WHAT NEEDS TO BE DONE:
Would you return all of this data exactly, leaving nothing out?

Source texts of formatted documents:
[Start of Attachment]

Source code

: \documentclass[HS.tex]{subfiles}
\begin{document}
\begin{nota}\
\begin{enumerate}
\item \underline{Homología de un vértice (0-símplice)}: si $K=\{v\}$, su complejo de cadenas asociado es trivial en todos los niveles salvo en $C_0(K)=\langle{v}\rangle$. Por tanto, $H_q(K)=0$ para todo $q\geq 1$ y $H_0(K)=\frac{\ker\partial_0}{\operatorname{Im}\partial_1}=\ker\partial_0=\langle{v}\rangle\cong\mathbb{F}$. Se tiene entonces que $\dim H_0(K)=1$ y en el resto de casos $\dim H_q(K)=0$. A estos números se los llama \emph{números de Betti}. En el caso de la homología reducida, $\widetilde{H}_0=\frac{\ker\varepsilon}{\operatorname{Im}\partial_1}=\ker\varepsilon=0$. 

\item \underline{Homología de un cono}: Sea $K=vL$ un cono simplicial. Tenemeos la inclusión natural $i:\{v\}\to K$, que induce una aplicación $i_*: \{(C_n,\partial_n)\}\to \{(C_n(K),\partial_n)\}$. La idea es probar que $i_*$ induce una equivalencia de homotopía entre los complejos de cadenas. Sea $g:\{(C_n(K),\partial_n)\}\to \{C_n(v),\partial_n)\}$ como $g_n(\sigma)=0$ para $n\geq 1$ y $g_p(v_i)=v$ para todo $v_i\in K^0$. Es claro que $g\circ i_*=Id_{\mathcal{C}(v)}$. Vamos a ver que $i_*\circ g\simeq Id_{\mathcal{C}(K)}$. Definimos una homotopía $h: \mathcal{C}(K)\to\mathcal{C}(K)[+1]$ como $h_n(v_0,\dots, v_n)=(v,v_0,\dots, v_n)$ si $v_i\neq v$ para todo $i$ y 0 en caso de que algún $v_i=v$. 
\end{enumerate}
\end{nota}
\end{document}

[End of Attachment]

SOLUTION FOR THIS TASK:
Source code

: \documentclass[HS.tex]{subfiles}
\begin{document}
\begin{nota}\
\begin{enumerate}
\item \underline{Homología de un vértice (0-símplice)}: si $K=\{v\}$, su complejo de cadenas asociado es trivial en todos los niveles salvo en $C_0(K)=\langle{v}\rangle$. Por tanto, $H_q(K)=0$ para todo $q\geq 1$ y $H_0(K)=\frac{\ker\partial_0}{\operatorname{Im}\partial_1}=\ker\partial_0=\langle{v}\rangle\cong\mathbb{F}$. Se tiene entonces que $\dim H_0(K)=1$ y en el resto de casos $\dim H_q(K)=0$. A estos números se los llama \emph{números de Betti}. En el caso de la homología reducida, $\widetilde{H}_0=\frac{\ker\varepsilon}{\operatorname{Im}\partial_1}=\ker\varepsilon=0$. 

\item \underline{Homología de un cono}: Sea $K=vL$ un cono simplicial. Tenemeos la inclusión natural $i:\{v\}\to K$, que induce una aplicación $i_*: \{(C_n,\partial_n)\}\to \{(C_n(K),\partial_n)\}$. La idea es probar que $i_*$ induce una equivalencia de homotopía entre los complejos de cadenas. Sea $g:\{(C_n(K),\partial_n)\}\to \{C_n(v),\partial_n)\}$ como $g_n(\sigma)=0$ para $n\geq 1$ y $g_p(v_i)=v$ para todo $v_i\in K^0$. Es claro que $g\circ i_*=Id_{\mathcal{C}(v)}$. Vamos a ver que $i_*\circ g\simeq Id_{\mathcal{C}(K)}$. Definimos una homotopía $h: \mathcal{C}(K)\to\mathcal{C}(K)[+1]$ como $h_n(v_0,\dots, v_n)=(v,v_0,\dots, v_n)$ si $v_i\neq v$ para todo $i$ y 0 en caso de que algún $v_i=v$. 
\end{enumerate}
\end{nota}
\end{document}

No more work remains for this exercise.